It was mid morning before the security company arrived. I walked with them across the road to Rebecca's house, and showed them exactly where I wanted the unobtrusive CCTV cameras set up. The white kitten had somehow managed to escape from inside the house, and it came running up to me as soon as it saw me. I picked it up and draped it over my shoulder where it lay purring, while I showed the security technician what I needed. Rebecca's mother had given her permission for the installation this morning. I had phoned her at work and explained that Rebecca might need extra protection for a while after her abduction, and that she would feel more secure with a few simple precautions, and she had agreed. I could tell she was still worried about her daughter. I wondered how she would react when Rebecca and I told her tonight that we were getting married in ten day's time.

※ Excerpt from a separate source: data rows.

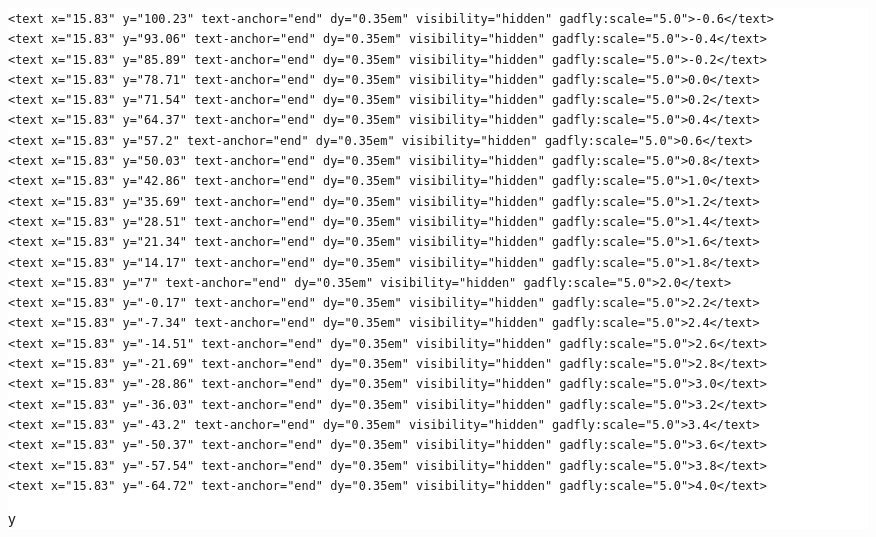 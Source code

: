     <text x="15.83" y="100.23" text-anchor="end" dy="0.35em" visibility="hidden" gadfly:scale="5.0">-0.6</text>
    <text x="15.83" y="93.06" text-anchor="end" dy="0.35em" visibility="hidden" gadfly:scale="5.0">-0.4</text>
    <text x="15.83" y="85.89" text-anchor="end" dy="0.35em" visibility="hidden" gadfly:scale="5.0">-0.2</text>
    <text x="15.83" y="78.71" text-anchor="end" dy="0.35em" visibility="hidden" gadfly:scale="5.0">0.0</text>
    <text x="15.83" y="71.54" text-anchor="end" dy="0.35em" visibility="hidden" gadfly:scale="5.0">0.2</text>
    <text x="15.83" y="64.37" text-anchor="end" dy="0.35em" visibility="hidden" gadfly:scale="5.0">0.4</text>
    <text x="15.83" y="57.2" text-anchor="end" dy="0.35em" visibility="hidden" gadfly:scale="5.0">0.6</text>
    <text x="15.83" y="50.03" text-anchor="end" dy="0.35em" visibility="hidden" gadfly:scale="5.0">0.8</text>
    <text x="15.83" y="42.86" text-anchor="end" dy="0.35em" visibility="hidden" gadfly:scale="5.0">1.0</text>
    <text x="15.83" y="35.69" text-anchor="end" dy="0.35em" visibility="hidden" gadfly:scale="5.0">1.2</text>
    <text x="15.83" y="28.51" text-anchor="end" dy="0.35em" visibility="hidden" gadfly:scale="5.0">1.4</text>
    <text x="15.83" y="21.34" text-anchor="end" dy="0.35em" visibility="hidden" gadfly:scale="5.0">1.6</text>
    <text x="15.83" y="14.17" text-anchor="end" dy="0.35em" visibility="hidden" gadfly:scale="5.0">1.8</text>
    <text x="15.83" y="7" text-anchor="end" dy="0.35em" visibility="hidden" gadfly:scale="5.0">2.0</text>
    <text x="15.83" y="-0.17" text-anchor="end" dy="0.35em" visibility="hidden" gadfly:scale="5.0">2.2</text>
    <text x="15.83" y="-7.34" text-anchor="end" dy="0.35em" visibility="hidden" gadfly:scale="5.0">2.4</text>
    <text x="15.83" y="-14.51" text-anchor="end" dy="0.35em" visibility="hidden" gadfly:scale="5.0">2.6</text>
    <text x="15.83" y="-21.69" text-anchor="end" dy="0.35em" visibility="hidden" gadfly:scale="5.0">2.8</text>
    <text x="15.83" y="-28.86" text-anchor="end" dy="0.35em" visibility="hidden" gadfly:scale="5.0">3.0</text>
    <text x="15.83" y="-36.03" text-anchor="end" dy="0.35em" visibility="hidden" gadfly:scale="5.0">3.2</text>
    <text x="15.83" y="-43.2" text-anchor="end" dy="0.35em" visibility="hidden" gadfly:scale="5.0">3.4</text>
    <text x="15.83" y="-50.37" text-anchor="end" dy="0.35em" visibility="hidden" gadfly:scale="5.0">3.6</text>
    <text x="15.83" y="-57.54" text-anchor="end" dy="0.35em" visibility="hidden" gadfly:scale="5.0">3.8</text>
    <text x="15.83" y="-64.72" text-anchor="end" dy="0.35em" visibility="hidden" gadfly:scale="5.0">4.0</text>
  </g>
  <g font-size="3.88" font-family="'PT Sans','Helvetica Neue','Helvetica',sans-serif" fill="#564A55" stroke="#000000" stroke-opacity="0.000" id="fig-8c4a8e24d8a34cc88ae860679596862b-element-20">
    <text x="8.81" y="42.86" text-anchor="end" dy="0.35em">y</text>
  </g>
</g>
<defs>
<clipPath id="fig-8c4a8e24d8a34cc88ae860679596862b-element-5">
  <path d="M16.83,5 L 136.42 5 136.42 80.72 16.83 80.72" />
</clipPath
></defs>
<script> <![CDATA[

The Harding house was locked so the little cat would have to spend some time at my place until the family arrived home. I carried it back to my house as my thoughts drifted of their own accord back to Rebecca.
It couldn't have been easy going back to school so soon after all the strange things that had happened to her recently, but she had insisted in true Rebecca-style, and so she had gone. I had capitulated - I really had no business telling her what she should or shouldn't do.
Later that afternoon, when I picked her up from school, it seemed as if she had been right to insist on going. It appeared as if the normalcy of being back at school again had helped her to regain her equilibrium. But once we had been to town and she had chosen her ring, it all seemed to crumble a little, and she looked shattered, as if the effort to be normal had been an exhausting ordeal. I sent her to sleep on my bed, resisting the fleeting but fierce temptation to join her, and remembered something I needed to discuss with Fergus. I had just picked up my phone to contact him when there was a knock on my door. I opened it to reveal a worried looking Mark standing on the step.
"Have you seen my cat?" he wanted to know. "I think she got out this morning, before we went to school, and now I can't find her anywhere." He looked almost frantic.
I grinned at him. "She's upstairs sleeping with your sister. I found her loitering outside your house this morning, and brought her back here."